[[ Records provided open ]]
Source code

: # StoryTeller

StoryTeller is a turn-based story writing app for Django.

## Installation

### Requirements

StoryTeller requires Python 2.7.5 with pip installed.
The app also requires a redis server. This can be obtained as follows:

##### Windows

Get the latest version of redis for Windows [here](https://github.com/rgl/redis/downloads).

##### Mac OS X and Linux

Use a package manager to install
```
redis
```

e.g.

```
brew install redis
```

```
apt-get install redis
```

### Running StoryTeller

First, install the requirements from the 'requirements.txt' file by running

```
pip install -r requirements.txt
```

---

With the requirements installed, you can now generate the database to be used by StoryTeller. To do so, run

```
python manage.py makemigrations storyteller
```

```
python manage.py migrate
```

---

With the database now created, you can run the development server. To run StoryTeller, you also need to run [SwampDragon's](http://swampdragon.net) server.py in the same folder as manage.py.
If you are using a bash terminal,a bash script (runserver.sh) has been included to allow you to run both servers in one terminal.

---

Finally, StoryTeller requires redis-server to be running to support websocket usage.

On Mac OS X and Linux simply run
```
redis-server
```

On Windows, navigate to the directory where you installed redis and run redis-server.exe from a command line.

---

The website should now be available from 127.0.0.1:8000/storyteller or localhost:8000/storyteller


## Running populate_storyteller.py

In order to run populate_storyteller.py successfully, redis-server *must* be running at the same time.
[[ Records provided closed ]]
Required work:
Repeat exactly, and only, the lines from the one containing "Use a package manager to install" through the last line above.

Completed task:
Use a package manager to install
```
redis
```

e.g.

```
brew install redis
```

```
apt-get install redis
```

### Running StoryTeller

First, install the requirements from the 'requirements.txt' file by running

```
pip install -r requirements.txt
```

---

With the requirements installed, you can now generate the database to be used by StoryTeller. To do so, run

```
python manage.py makemigrations storyteller
```

```
python manage.py migrate
```

---

With the database now created, you can run the development server. To run StoryTeller, you also need to run [SwampDragon's](http://swampdragon.net) server.py in the same folder as manage.py.
If you are using a bash terminal,a bash script (runserver.sh) has been included to allow you to run both servers in one terminal.

---

Finally, StoryTeller requires redis-server to be running to support websocket usage.

On Mac OS X and Linux simply run
```
redis-server
```

On Windows, navigate to the directory where you installed redis and run redis-server.exe from a command line.

---

The website should now be available from 127.0.0.1:8000/storyteller or localhost:8000/storyteller


## Running populate_storyteller.py

In order to run populate_storyteller.py successfully, redis-server *must* be running at the same time.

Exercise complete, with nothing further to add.